But they forced him back lest he would bleed to death. In the hospital they told him that now he might go home.
“Go home!” he cried. “Go home for the loss of a left hand! I’m not left-handed. Maybe I can’t carry a gun, but I can throw hand grenades!”
He went to the Major and the Major said also that he must go home.
The boy looked him straight in the eye:
“Excuse me, Major, saying I won’t. But I won’t let go your coat till you say I can stay,” and finally the Major had to give in and let him stay.
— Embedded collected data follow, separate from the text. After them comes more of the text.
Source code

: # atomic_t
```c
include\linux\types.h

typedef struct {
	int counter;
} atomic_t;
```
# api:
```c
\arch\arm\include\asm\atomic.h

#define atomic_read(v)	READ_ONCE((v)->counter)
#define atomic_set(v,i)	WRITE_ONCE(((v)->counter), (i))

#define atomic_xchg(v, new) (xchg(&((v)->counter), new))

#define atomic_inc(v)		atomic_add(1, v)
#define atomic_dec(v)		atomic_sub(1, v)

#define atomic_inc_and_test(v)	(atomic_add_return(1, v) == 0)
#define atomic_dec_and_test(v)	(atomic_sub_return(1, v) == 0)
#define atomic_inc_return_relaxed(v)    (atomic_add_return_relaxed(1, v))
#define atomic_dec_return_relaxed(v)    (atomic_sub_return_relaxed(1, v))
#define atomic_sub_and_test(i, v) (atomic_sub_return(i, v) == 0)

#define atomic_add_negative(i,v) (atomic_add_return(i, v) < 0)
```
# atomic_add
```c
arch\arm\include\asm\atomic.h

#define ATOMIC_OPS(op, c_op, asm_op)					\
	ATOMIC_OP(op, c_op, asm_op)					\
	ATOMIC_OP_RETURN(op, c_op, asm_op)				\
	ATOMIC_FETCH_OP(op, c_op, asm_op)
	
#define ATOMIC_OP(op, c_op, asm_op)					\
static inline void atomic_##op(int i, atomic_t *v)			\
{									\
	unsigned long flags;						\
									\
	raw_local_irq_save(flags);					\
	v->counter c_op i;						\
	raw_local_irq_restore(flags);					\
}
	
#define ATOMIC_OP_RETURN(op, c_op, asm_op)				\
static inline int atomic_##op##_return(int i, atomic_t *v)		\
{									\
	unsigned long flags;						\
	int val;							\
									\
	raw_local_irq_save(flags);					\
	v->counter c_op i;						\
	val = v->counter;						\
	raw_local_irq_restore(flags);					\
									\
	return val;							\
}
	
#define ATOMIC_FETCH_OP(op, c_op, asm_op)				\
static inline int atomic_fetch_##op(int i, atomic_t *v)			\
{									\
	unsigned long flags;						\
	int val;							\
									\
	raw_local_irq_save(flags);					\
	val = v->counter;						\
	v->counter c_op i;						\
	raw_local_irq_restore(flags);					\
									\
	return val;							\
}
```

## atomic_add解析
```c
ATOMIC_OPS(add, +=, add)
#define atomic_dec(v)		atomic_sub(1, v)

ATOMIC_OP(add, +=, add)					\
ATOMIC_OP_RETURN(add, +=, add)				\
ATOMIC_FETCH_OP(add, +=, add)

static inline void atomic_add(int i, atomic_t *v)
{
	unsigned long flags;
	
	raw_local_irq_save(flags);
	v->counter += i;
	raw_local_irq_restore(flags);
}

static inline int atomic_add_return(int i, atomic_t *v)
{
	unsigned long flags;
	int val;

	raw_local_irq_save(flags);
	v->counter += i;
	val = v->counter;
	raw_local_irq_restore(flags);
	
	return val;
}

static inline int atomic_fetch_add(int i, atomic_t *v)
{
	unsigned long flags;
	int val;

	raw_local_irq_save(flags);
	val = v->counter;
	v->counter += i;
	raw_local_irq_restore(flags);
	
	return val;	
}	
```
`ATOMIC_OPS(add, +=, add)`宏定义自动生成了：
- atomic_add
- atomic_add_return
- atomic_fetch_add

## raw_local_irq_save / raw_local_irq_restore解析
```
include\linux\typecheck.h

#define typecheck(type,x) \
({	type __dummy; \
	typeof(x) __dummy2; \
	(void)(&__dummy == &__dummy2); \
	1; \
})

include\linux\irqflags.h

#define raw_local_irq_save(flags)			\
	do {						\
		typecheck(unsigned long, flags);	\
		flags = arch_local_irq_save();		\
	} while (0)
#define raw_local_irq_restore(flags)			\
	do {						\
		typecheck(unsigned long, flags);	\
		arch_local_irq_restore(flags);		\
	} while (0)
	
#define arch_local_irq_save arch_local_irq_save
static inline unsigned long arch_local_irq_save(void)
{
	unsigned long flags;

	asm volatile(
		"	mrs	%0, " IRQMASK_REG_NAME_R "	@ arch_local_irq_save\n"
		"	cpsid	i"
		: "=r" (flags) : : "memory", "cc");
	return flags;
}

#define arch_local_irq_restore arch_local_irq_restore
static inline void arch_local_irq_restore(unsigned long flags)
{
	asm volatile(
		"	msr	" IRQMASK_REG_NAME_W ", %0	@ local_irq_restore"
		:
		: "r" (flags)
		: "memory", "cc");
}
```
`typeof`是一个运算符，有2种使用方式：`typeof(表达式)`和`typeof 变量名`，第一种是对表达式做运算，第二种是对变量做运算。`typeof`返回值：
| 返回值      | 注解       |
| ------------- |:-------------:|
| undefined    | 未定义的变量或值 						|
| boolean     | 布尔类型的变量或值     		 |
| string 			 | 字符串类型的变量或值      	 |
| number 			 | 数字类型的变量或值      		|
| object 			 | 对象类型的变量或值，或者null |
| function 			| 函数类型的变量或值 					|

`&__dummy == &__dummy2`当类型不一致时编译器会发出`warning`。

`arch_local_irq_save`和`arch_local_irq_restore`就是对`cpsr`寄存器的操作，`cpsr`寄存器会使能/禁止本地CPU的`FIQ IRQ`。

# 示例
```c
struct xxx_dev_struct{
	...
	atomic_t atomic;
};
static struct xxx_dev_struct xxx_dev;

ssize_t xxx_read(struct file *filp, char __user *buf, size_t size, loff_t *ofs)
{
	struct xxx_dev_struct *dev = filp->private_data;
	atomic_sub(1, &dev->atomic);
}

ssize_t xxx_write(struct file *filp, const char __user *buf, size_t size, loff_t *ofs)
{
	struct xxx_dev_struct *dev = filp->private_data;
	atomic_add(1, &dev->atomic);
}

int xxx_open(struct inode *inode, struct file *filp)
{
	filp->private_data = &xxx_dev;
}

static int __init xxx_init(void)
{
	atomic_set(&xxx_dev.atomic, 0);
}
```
He could not resist such pleading.
One poor fellow, wounded in his abdomen, was lying on a litter in a most uncomfortable position suffering awful pain. The lassie came near and asked if she could do anything for him. He told her he wanted to lie on his stomach, but the doctor, when she asked him, said “No” very shortly and told her he must lie on his back. She stooped and turned him so that his position was more comfortable, put his gas mask under his head, rolled his blanket so as to support his shoulders better, and turned to go to another, and the poor suffering lad opened his eyes, held out his hand and smiled as she went away.
The doctors said to the girls: “It is wonderful to have you around.”
The Red Cross men and their rolling kitchens came to the front, but no women. Somehow in pain and sickness no hand can sooth like a woman’s. Perhaps God meant it to be so. Here at Morte Fontaine was the first time a woman had ever worked in a field hospital.
The Salvation Army women worked all that drive.
It was a sad time, though, for the division went in to stay until they lost forty-five hundred men, but it stayed two days after reaching that figure and lost about seventy-five thousand.